Gingival and alveolar mucosal reactive hyperplastic lesions: a retrospective clinical and histological study of 996 cases

Rafaela Carriço Porto Baesso; Rebeca Souza Azevedo; Bruna Lavinas Sayed Picciani; Fábio Ramoa Pires

doi:10.4317/medoral.25766

. 2023 Jan 15;28(4):e347–e354. doi: 10.4317/medoral.25766

Gingival and alveolar mucosal reactive hyperplastic lesions: a retrospective clinical and histological study of 996 cases

Rafaela Carriço Porto Baesso ^1,², Rebeca Souza Azevedo ³, Bruna Lavinas Sayed Picciani ⁴, Fábio Ramoa Pires ^5,^6,^✉

PMCID: PMC10314349 PMID: 36641745

Abstract

Background

gingival/alveolar mucosal reactive hyperplastic lesions (GRHL), including fibrous hyperplasia (FH), pyogenic granuloma (PG), peripheral ossifying fibroma (POF) and peripheral giant cell lesion (PGCL), are a common group of oral diseases. The aim of the present study was to access the frequency and distribution of the clinical and histological features of these disorders in a Brazilian population.

Material and Methods

all specimens diagnosed as GRHL in three Oral Pathology laboratories were selected for the study.

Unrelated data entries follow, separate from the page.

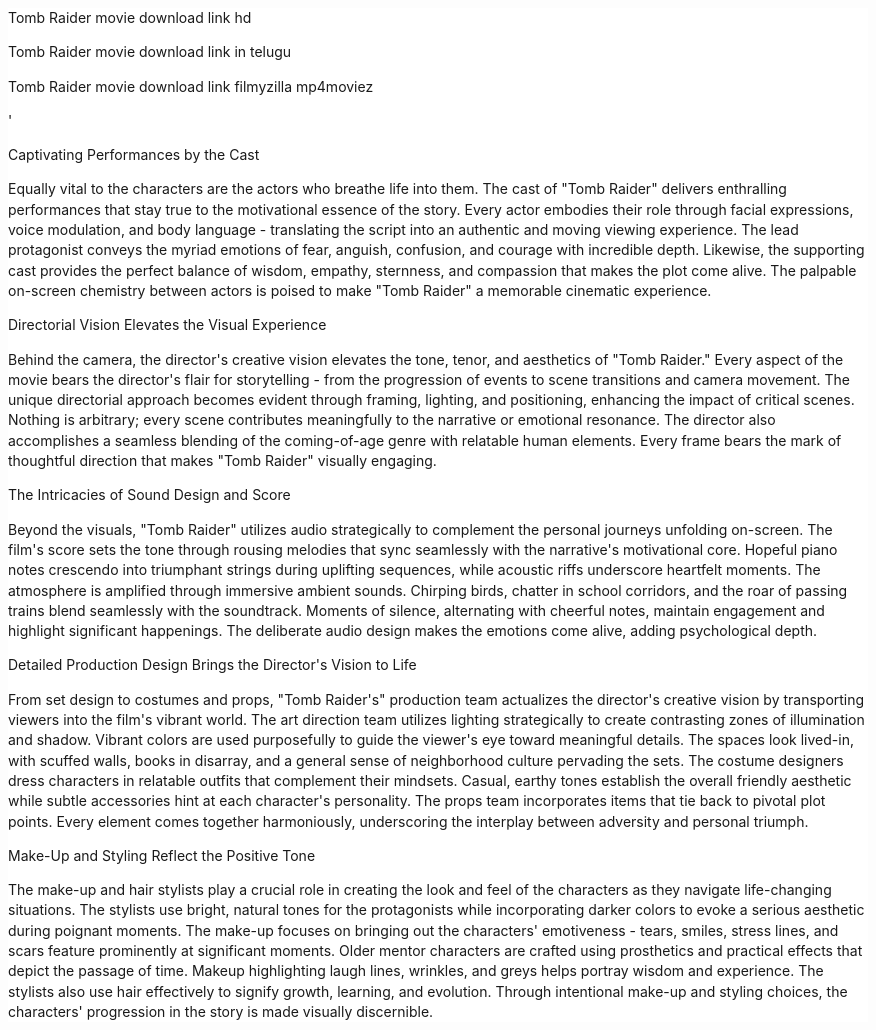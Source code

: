 Tomb Raider movie download link hd

Tomb Raider movie download link in telugu

Tomb Raider movie download link filmyzilla mp4moviez

'

Captivating Performances by the Cast

Equally vital to the characters are the actors who breathe life into them. The cast of "Tomb Raider" delivers enthralling performances that stay true to the motivational essence of the story. Every actor embodies their role through facial expressions, voice modulation, and body language - translating the script into an authentic and moving viewing experience. The lead protagonist conveys the myriad emotions of fear, anguish, confusion, and courage with incredible depth. Likewise, the supporting cast provides the perfect balance of wisdom, empathy, sternness, and compassion that makes the plot come alive. The palpable on-screen chemistry between actors is poised to make "Tomb Raider" a memorable cinematic experience.

Directorial Vision Elevates the Visual Experience

Behind the camera, the director's creative vision elevates the tone, tenor, and aesthetics of "Tomb Raider." Every aspect of the movie bears the director's flair for storytelling - from the progression of events to scene transitions and camera movement. The unique directorial approach becomes evident through framing, lighting, and positioning, enhancing the impact of critical scenes. Nothing is arbitrary; every scene contributes meaningfully to the narrative or emotional resonance. The director also accomplishes a seamless blending of the coming-of-age genre with relatable human elements. Every frame bears the mark of thoughtful direction that makes "Tomb Raider" visually engaging.

The Intricacies of Sound Design and Score

Beyond the visuals, "Tomb Raider" utilizes audio strategically to complement the personal journeys unfolding on-screen. The film's score sets the tone through rousing melodies that sync seamlessly with the narrative's motivational core. Hopeful piano notes crescendo into triumphant strings during uplifting sequences, while acoustic riffs underscore heartfelt moments. The atmosphere is amplified through immersive ambient sounds. Chirping birds, chatter in school corridors, and the roar of passing trains blend seamlessly with the soundtrack. Moments of silence, alternating with cheerful notes, maintain engagement and highlight significant happenings. The deliberate audio design makes the emotions come alive, adding psychological depth.

Detailed Production Design Brings the Director's Vision to Life

From set design to costumes and props, "Tomb Raider's" production team actualizes the director's creative vision by transporting viewers into the film's vibrant world. The art direction team utilizes lighting strategically to create contrasting zones of illumination and shadow. Vibrant colors are used purposefully to guide the viewer's eye toward meaningful details. The spaces look lived-in, with scuffed walls, books in disarray, and a general sense of neighborhood culture pervading the sets. The costume designers dress characters in relatable outfits that complement their mindsets. Casual, earthy tones establish the overall friendly aesthetic while subtle accessories hint at each character's personality. The props team incorporates items that tie back to pivotal plot points. Every element comes together harmoniously, underscoring the interplay between adversity and personal triumph.

Make-Up and Styling Reflect the Positive Tone

The make-up and hair stylists play a crucial role in creating the look and feel of the characters as they navigate life-changing situations. The stylists use bright, natural tones for the protagonists while incorporating darker colors to evoke a serious aesthetic during poignant moments. The make-up focuses on bringing out the characters' emotiveness - tears, smiles, stress lines, and scars feature prominently at significant moments. Older mentor characters are crafted using prosthetics and practical effects that depict the passage of time. Makeup highlighting laugh lines, wrinkles, and greys helps portray wisdom and experience. The stylists also use hair effectively to signify growth, learning, and evolution. Through intentional make-up and styling choices, the characters' progression in the story is made visually discernible.
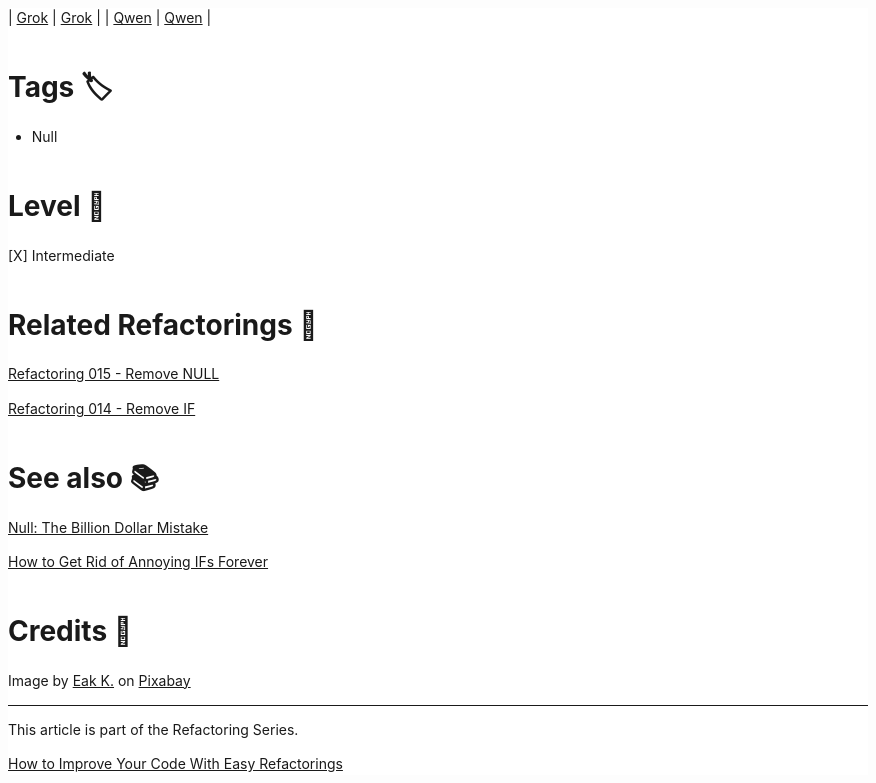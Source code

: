 | [Grok](https://grok.com/) | [Grok](https://grok.com/) | 
| [Qwen](https://chat.qwen.ai/) | [Qwen](https://chat.qwen.ai/) | 

# Tags 🏷️

- Null

# Level 🔋

[X] Intermediate

# Related Refactorings 🔄

[Refactoring 015 - Remove NULL](https://github.com/mcsee/Software-Design-Articles/tree/main/Articles/Refactorings/Refactoring%20015%20-%20Remove%20NULL/readme.md)

[Refactoring 014 - Remove IF](https://github.com/mcsee/Software-Design-Articles/tree/main/Articles/Refactorings/Refactoring%20014%20-%20Remove%20IF/readme.md)

# See also 📚

[Null: The Billion Dollar Mistake](https://github.com/mcsee/Software-Design-Articles/tree/main/Articles/Theory/Null%20-%20The%20Billion%20Dollar%20Mistake/readme.md)

[How to Get Rid of Annoying IFs Forever](https://github.com/mcsee/Software-Design-Articles/tree/main/Articles/Theory/How%20to%20Get%20Rid%20of%20Annoying%20IFs%20Forever/readme.md)

# Credits 🙏

Image by [Eak K.](https://pixabay.com/users/eak_kkk-907811/) on [Pixabay](https://pixabay.com//)

* * * 

This article is part of the Refactoring Series.

[How to Improve Your Code With Easy Refactorings](https://github.com/mcsee/Software-Design-Articles/tree/main/Articles/Refactorings/How%20to%20Improve%20your%20Code%20With%20Easy%20Refactorings/readme.md)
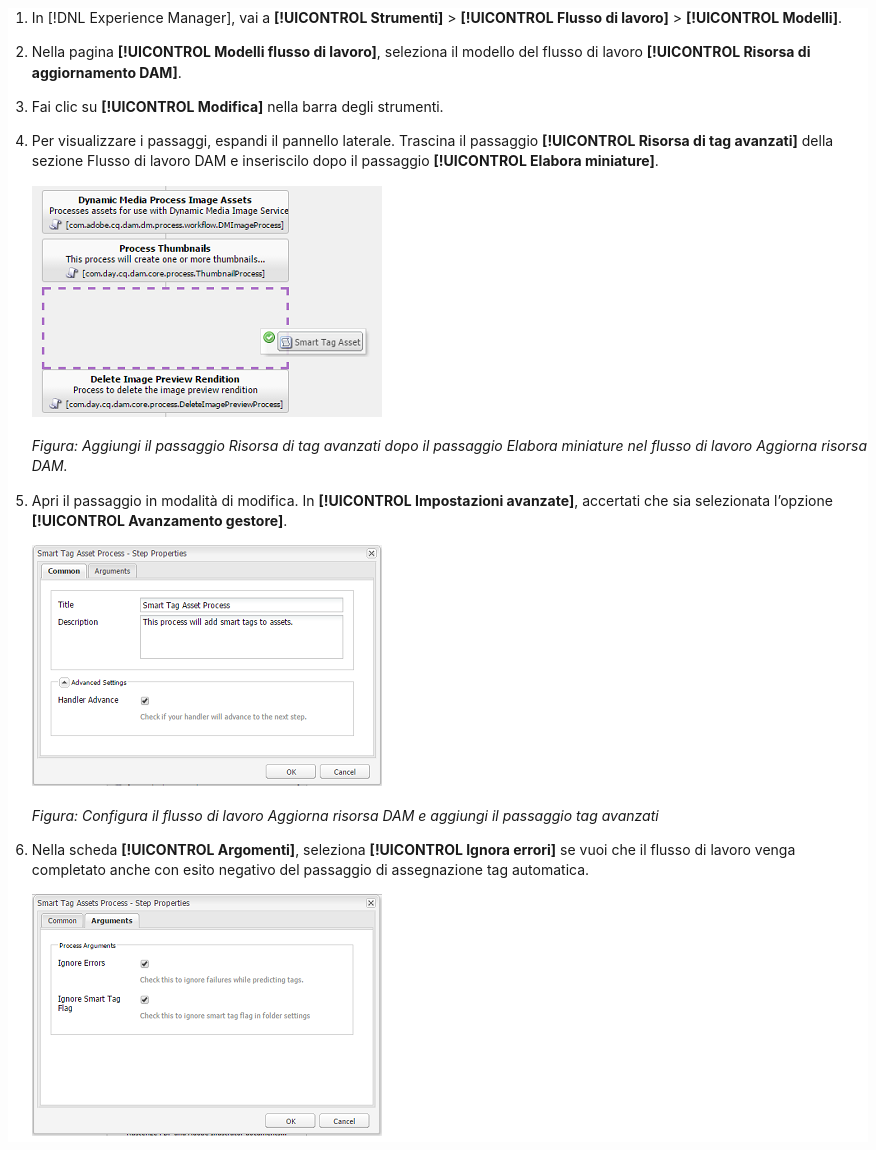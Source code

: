 1. In [!DNL Experience Manager], vai a **[!UICONTROL Strumenti]** > **[!UICONTROL Flusso di lavoro]** > **[!UICONTROL Modelli]**.

1. Nella pagina **[!UICONTROL Modelli flusso di lavoro]**, seleziona il modello del flusso di lavoro **[!UICONTROL Risorsa di aggiornamento DAM]**.

1. Fai clic su **[!UICONTROL Modifica]** nella barra degli strumenti.

1. Per visualizzare i passaggi, espandi il pannello laterale. Trascina il passaggio **[!UICONTROL Risorsa di tag avanzati]** della sezione Flusso di lavoro DAM e inseriscilo dopo il passaggio **[!UICONTROL Elabora miniature]**.

   ![Aggiungi il passaggio Risorsa di tag avanzati dopo il passaggio Elabora miniature nel flusso di lavoro Aggiorna risorsa DAM](assets/smart-tag-in-dam-update-asset-workflow.png)

   *Figura: Aggiungi il passaggio Risorsa di tag avanzati dopo il passaggio Elabora miniature nel flusso di lavoro Aggiorna risorsa DAM.*

1. Apri il passaggio in modalità di modifica. In **[!UICONTROL Impostazioni avanzate]**, accertati che sia selezionata l’opzione **[!UICONTROL Avanzamento gestore]**.

   ![Configura il flusso di lavoro Aggiorna risorsa DAM e aggiungi il passaggio tag avanzati](assets/smart-tag-step-properties-workflow1.png)


   *Figura: Configura il flusso di lavoro Aggiorna risorsa DAM e aggiungi il passaggio tag avanzati*

1. Nella scheda **[!UICONTROL Argomenti]**, seleziona **[!UICONTROL Ignora errori]** se vuoi che il flusso di lavoro venga completato anche con esito negativo del passaggio di assegnazione tag automatica.

   ![Configura il flusso di lavoro Aggiorna risorsa DAM per aggiungere il passaggio tag avanzati e selezionare l&#39;avanzamento del gestore](assets/smart-tag-step-properties-workflow2.png)
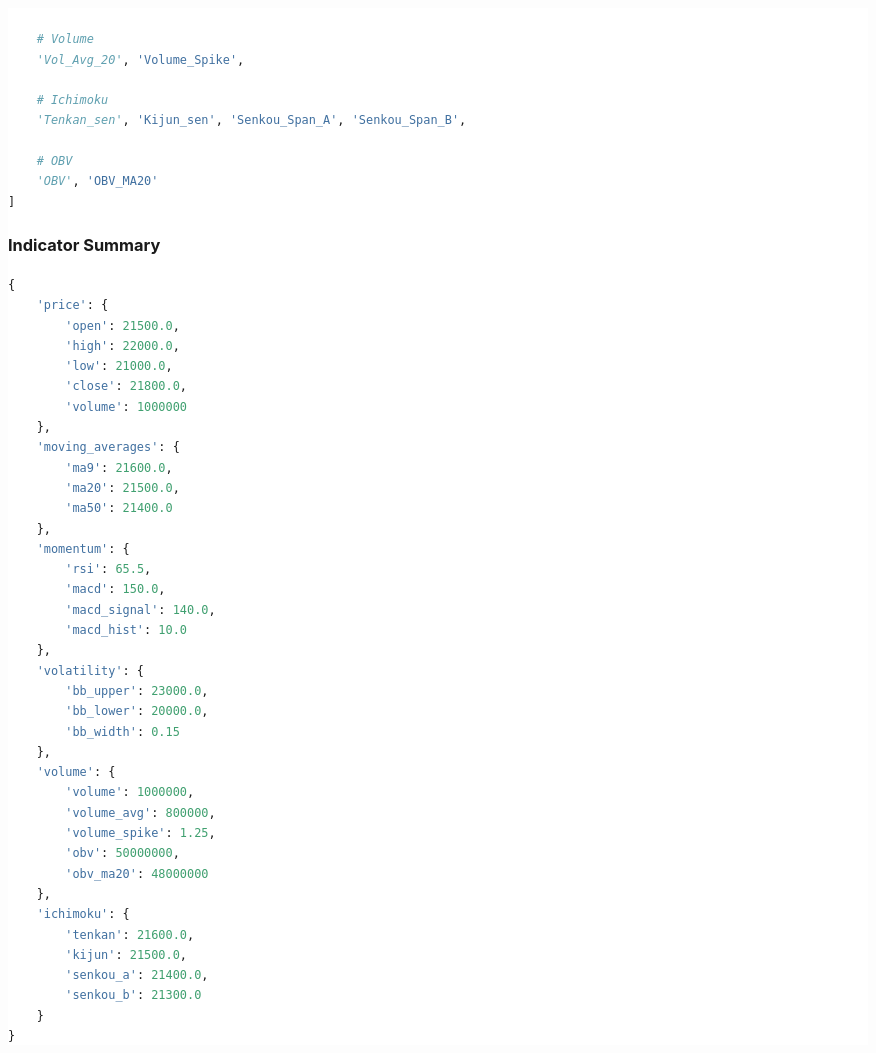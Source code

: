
 ```python
    
    # Volume
    'Vol_Avg_20', 'Volume_Spike',
    
    # Ichimoku
    'Tenkan_sen', 'Kijun_sen', 'Senkou_Span_A', 'Senkou_Span_B',
    
    # OBV
    'OBV', 'OBV_MA20'
]
```

### Indicator Summary

```python
{
    'price': {
        'open': 21500.0,
        'high': 22000.0,
        'low': 21000.0,
        'close': 21800.0,
        'volume': 1000000
    },
    'moving_averages': {
        'ma9': 21600.0,
        'ma20': 21500.0,
        'ma50': 21400.0
    },
    'momentum': {
        'rsi': 65.5,
        'macd': 150.0,
        'macd_signal': 140.0,
        'macd_hist': 10.0
    },
    'volatility': {
        'bb_upper': 23000.0,
        'bb_lower': 20000.0,
        'bb_width': 0.15
    },
    'volume': {
        'volume': 1000000,
        'volume_avg': 800000,
        'volume_spike': 1.25,
        'obv': 50000000,
        'obv_ma20': 48000000
    },
    'ichimoku': {
        'tenkan': 21600.0,
        'kijun': 21500.0,
        'senkou_a': 21400.0,
        'senkou_b': 21300.0
    }
}
```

Clinical information was retrieved from the laboratory biopsy forms and hematoxylin and eosin stained histological slides were reviewed for analysis of the histological characteristics.

Results

final sample was composed of 996 specimens, including 463 FH (47%), 280 PG (28%), 183 POF (18%) and 70 PGCL (7%). Females were more affected by FH, PG, and POF, and most cases affected adults with mean ages ranging from 40 to 53 years. FH, PG, and POF were more common in the upper gingiva/alveolar mucosa. Most PG, POF and PGCL were pedunculated, in contrast with FH (p<0.001). PG, FH and POF were mostly red or normal mucosal in color, while PGCL were mostly red/purple (p<0.001). PGCL were larger, followed by POF, FH and PG (p<0.001). Some histological features were characteristically found in some conditions, but they were also encountered in other lesions with variable frequencies.

Conclusions

Oral medicine specialists, oral pathologists and periodontists are usually the professionals in contact with patients presenting GRHL and it is of upmost relevance that they should be familiarized with their clinical and histological profile.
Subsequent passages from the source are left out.